(Raw data):

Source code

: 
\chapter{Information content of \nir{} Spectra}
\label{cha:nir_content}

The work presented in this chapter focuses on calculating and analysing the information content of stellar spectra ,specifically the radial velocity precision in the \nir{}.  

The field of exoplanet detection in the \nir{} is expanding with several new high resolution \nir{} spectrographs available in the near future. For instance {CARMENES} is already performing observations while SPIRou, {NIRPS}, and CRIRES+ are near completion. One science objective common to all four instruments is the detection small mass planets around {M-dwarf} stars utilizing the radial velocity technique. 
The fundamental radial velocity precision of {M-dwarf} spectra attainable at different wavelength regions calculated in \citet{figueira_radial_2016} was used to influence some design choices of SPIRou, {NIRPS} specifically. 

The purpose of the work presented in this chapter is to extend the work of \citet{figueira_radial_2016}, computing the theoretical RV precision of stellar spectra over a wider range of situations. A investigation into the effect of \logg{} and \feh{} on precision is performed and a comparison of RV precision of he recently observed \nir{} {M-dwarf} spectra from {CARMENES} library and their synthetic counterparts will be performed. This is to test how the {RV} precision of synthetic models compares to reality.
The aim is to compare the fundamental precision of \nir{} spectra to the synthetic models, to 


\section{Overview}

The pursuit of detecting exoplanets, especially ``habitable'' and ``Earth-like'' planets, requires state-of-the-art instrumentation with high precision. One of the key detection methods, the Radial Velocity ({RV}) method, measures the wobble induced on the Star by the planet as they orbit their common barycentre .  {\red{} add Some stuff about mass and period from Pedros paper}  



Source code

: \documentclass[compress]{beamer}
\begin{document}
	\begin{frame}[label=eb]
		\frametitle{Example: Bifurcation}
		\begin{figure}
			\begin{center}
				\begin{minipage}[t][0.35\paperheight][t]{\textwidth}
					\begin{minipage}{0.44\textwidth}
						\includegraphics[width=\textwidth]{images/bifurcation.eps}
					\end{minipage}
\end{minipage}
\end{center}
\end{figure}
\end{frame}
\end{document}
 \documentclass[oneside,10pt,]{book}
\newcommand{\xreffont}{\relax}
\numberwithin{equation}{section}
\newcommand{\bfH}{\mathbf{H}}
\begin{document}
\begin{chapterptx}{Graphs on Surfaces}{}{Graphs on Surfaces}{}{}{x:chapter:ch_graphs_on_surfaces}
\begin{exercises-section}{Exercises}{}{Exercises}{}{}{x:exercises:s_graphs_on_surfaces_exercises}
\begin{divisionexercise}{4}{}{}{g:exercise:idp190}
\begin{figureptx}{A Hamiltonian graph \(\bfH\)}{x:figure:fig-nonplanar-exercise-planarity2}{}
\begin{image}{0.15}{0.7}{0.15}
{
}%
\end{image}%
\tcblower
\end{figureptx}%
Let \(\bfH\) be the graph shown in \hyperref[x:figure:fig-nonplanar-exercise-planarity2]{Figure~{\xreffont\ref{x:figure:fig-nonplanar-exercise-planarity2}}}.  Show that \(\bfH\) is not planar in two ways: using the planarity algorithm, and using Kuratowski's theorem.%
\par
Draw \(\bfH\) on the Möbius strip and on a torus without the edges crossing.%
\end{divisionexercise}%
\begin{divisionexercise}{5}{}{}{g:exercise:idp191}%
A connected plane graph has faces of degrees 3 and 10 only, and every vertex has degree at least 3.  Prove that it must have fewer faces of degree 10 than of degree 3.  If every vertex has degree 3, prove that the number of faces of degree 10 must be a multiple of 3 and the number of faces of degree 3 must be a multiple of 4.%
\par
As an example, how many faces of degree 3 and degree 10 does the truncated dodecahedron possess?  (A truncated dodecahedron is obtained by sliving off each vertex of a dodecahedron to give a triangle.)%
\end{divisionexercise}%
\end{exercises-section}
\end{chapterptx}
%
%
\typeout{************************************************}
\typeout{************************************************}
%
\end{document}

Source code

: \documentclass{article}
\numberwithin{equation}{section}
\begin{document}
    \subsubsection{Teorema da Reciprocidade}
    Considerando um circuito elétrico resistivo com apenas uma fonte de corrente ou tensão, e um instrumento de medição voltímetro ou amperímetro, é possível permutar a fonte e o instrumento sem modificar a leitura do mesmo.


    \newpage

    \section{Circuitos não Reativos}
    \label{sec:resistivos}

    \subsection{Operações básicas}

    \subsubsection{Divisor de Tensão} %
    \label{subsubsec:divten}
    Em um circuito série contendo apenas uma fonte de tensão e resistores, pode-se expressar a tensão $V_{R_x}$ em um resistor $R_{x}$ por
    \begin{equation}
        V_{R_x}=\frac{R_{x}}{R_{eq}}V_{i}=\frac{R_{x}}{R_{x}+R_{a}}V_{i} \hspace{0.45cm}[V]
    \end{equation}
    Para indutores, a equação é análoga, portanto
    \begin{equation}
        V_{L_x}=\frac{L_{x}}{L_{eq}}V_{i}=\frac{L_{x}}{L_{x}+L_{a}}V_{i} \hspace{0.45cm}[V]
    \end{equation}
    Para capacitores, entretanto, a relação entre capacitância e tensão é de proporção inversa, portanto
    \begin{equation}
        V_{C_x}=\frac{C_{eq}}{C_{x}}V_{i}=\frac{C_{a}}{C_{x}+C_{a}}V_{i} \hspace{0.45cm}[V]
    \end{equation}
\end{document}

(What is needed): Set down every entry once more, exactly as it was written above.

(Written reply):
Source code

: 
\chapter{Information content of \nir{} Spectra}
\label{cha:nir_content}

The work presented in this chapter focuses on calculating and analysing the information content of stellar spectra ,specifically the radial velocity precision in the \nir{}.  

The field of exoplanet detection in the \nir{} is expanding with several new high resolution \nir{} spectrographs available in the near future. For instance {CARMENES} is already performing observations while SPIRou, {NIRPS}, and CRIRES+ are near completion. One science objective common to all four instruments is the detection small mass planets around {M-dwarf} stars utilizing the radial velocity technique. 
The fundamental radial velocity precision of {M-dwarf} spectra attainable at different wavelength regions calculated in \citet{figueira_radial_2016} was used to influence some design choices of SPIRou, {NIRPS} specifically. 

The purpose of the work presented in this chapter is to extend the work of \citet{figueira_radial_2016}, computing the theoretical RV precision of stellar spectra over a wider range of situations. A investigation into the effect of \logg{} and \feh{} on precision is performed and a comparison of RV precision of he recently observed \nir{} {M-dwarf} spectra from {CARMENES} library and their synthetic counterparts will be performed. This is to test how the {RV} precision of synthetic models compares to reality.
The aim is to compare the fundamental precision of \nir{} spectra to the synthetic models, to 


\section{Overview}

The pursuit of detecting exoplanets, especially ``habitable'' and ``Earth-like'' planets, requires state-of-the-art instrumentation with high precision. One of the key detection methods, the Radial Velocity ({RV}) method, measures the wobble induced on the Star by the planet as they orbit their common barycentre .  {\red{} add Some stuff about mass and period from Pedros paper}  



Source code

: \documentclass[compress]{beamer}
\begin{document}
	\begin{frame}[label=eb]
		\frametitle{Example: Bifurcation}
		\begin{figure}
			\begin{center}
				\begin{minipage}[t][0.35\paperheight][t]{\textwidth}
					\begin{minipage}{0.44\textwidth}
						\includegraphics[width=\textwidth]{images/bifurcation.eps}
					\end{minipage}
\end{minipage}
\end{center}
\end{figure}
\end{frame}
\end{document}
 \documentclass[oneside,10pt,]{book}
\newcommand{\xreffont}{\relax}
\numberwithin{equation}{section}
\newcommand{\bfH}{\mathbf{H}}
\begin{document}
\begin{chapterptx}{Graphs on Surfaces}{}{Graphs on Surfaces}{}{}{x:chapter:ch_graphs_on_surfaces}
\begin{exercises-section}{Exercises}{}{Exercises}{}{}{x:exercises:s_graphs_on_surfaces_exercises}
\begin{divisionexercise}{4}{}{}{g:exercise:idp190}
\begin{figureptx}{A Hamiltonian graph \(\bfH\)}{x:figure:fig-nonplanar-exercise-planarity2}{}
\begin{image}{0.15}{0.7}{0.15}
{
}%
\end{image}%
\tcblower
\end{figureptx}%
Let \(\bfH\) be the graph shown in \hyperref[x:figure:fig-nonplanar-exercise-planarity2]{Figure~{\xreffont\ref{x:figure:fig-nonplanar-exercise-planarity2}}}.  Show that \(\bfH\) is not planar in two ways: using the planarity algorithm, and using Kuratowski's theorem.%
\par
Draw \(\bfH\) on the Möbius strip and on a torus without the edges crossing.%
\end{divisionexercise}%
\begin{divisionexercise}{5}{}{}{g:exercise:idp191}%
A connected plane graph has faces of degrees 3 and 10 only, and every vertex has degree at least 3.  Prove that it must have fewer faces of degree 10 than of degree 3.  If every vertex has degree 3, prove that the number of faces of degree 10 must be a multiple of 3 and the number of faces of degree 3 must be a multiple of 4.%
\par
As an example, how many faces of degree 3 and degree 10 does the truncated dodecahedron possess?  (A truncated dodecahedron is obtained by sliving off each vertex of a dodecahedron to give a triangle.)%
\end{divisionexercise}%
\end{exercises-section}
\end{chapterptx}
%
%
\typeout{************************************************}
\typeout{************************************************}
%
\end{document}

Source code

: \documentclass{article}
\numberwithin{equation}{section}
\begin{document}
    \subsubsection{Teorema da Reciprocidade}
    Considerando um circuito elétrico resistivo com apenas uma fonte de corrente ou tensão, e um instrumento de medição voltímetro ou amperímetro, é possível permutar a fonte e o instrumento sem modificar a leitura do mesmo.


    \newpage

    \section{Circuitos não Reativos}
    \label{sec:resistivos}

    \subsection{Operações básicas}

    \subsubsection{Divisor de Tensão} %
    \label{subsubsec:divten}
    Em um circuito série contendo apenas uma fonte de tensão e resistores, pode-se expressar a tensão $V_{R_x}$ em um resistor $R_{x}$ por
    \begin{equation}
        V_{R_x}=\frac{R_{x}}{R_{eq}}V_{i}=\frac{R_{x}}{R_{x}+R_{a}}V_{i} \hspace{0.45cm}[V]
    \end{equation}
    Para indutores, a equação é análoga, portanto
    \begin{equation}
        V_{L_x}=\frac{L_{x}}{L_{eq}}V_{i}=\frac{L_{x}}{L_{x}+L_{a}}V_{i} \hspace{0.45cm}[V]
    \end{equation}
    Para capacitores, entretanto, a relação entre capacitância e tensão é de proporção inversa, portanto
    \begin{equation}
        V_{C_x}=\frac{C_{eq}}{C_{x}}V_{i}=\frac{C_{a}}{C_{x}+C_{a}}V_{i} \hspace{0.45cm}[V]
    \end{equation}
\end{document}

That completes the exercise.